De Beers has launched a ‘secure and immutable trail’ using a private blockchain called Tracr, to verify the authenticity and provenance of diamonds and ensure they are not “blood diamonds” from conflict zones.
Comcast has partnered with other industry leaders to launch Blockgraph, a blockchain-based system which allows advertisers to target viewers with specific adverts while maintaining viewers’ privacy.
BurstIQ's big data blockchain platform helps patients and doctors securely transfer sensitive medial information using smart contracts that establish the parameters of what data can be shared.

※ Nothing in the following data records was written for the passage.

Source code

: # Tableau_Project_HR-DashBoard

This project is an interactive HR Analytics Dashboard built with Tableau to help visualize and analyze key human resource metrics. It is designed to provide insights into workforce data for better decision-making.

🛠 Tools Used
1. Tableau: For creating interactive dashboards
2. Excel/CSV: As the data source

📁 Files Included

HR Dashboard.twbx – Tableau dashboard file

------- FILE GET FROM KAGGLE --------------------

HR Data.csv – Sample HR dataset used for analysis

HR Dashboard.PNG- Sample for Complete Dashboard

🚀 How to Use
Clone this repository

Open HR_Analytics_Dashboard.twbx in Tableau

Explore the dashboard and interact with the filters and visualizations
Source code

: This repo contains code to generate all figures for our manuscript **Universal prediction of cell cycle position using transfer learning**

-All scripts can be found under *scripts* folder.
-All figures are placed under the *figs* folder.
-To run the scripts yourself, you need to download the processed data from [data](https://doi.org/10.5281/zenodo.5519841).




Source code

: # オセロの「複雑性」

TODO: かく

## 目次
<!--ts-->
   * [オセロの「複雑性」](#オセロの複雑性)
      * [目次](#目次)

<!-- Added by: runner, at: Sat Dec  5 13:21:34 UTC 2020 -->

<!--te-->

In April 2017, the streaming giant Spotify acquired blockchain startup Mediachain in an effort to create a fairer, more transparent, and rewarding music industry for musicians. Prior to its acquisition, Mediachain had developed several technologies that could aid in these efforts, including a decentralized, peer-to-peer database that connects applications to media and information about it, the Mediachain Attribution Engine, and a cryptocurrency that rewards artists for their work.
The all-in-one real estate transaction management software, Propy, leverages blockchain technology to streamline real estate transactions and mitigate the risk of fraud. Propy even offers properties that can be purchased using cryptocurrency.
Xage is the world’s first blockchain-enabled cybersecurity platform for IoT companies primarily in the transportation, energy and manufacturing industries. With the ability to self-diagnose and heal possible breaches, it leverages blockchain technology to manage billions of devices and protects industrial IoT operations against cyber attacks.
Shipping giant DHL is at the forefront of blockchain-powered logistics. One of the largest shipping companies to embrace blockchain, it uses the technology to maintain a digital ledger of shipments and protect the integrity of transactions.
And several banks and insurance companies, such as JP Morgan and MetLife, are using their own private blockchains to simplify, streamline and verify transactions and contracts that would previously have taken far longer and potentially been less secure.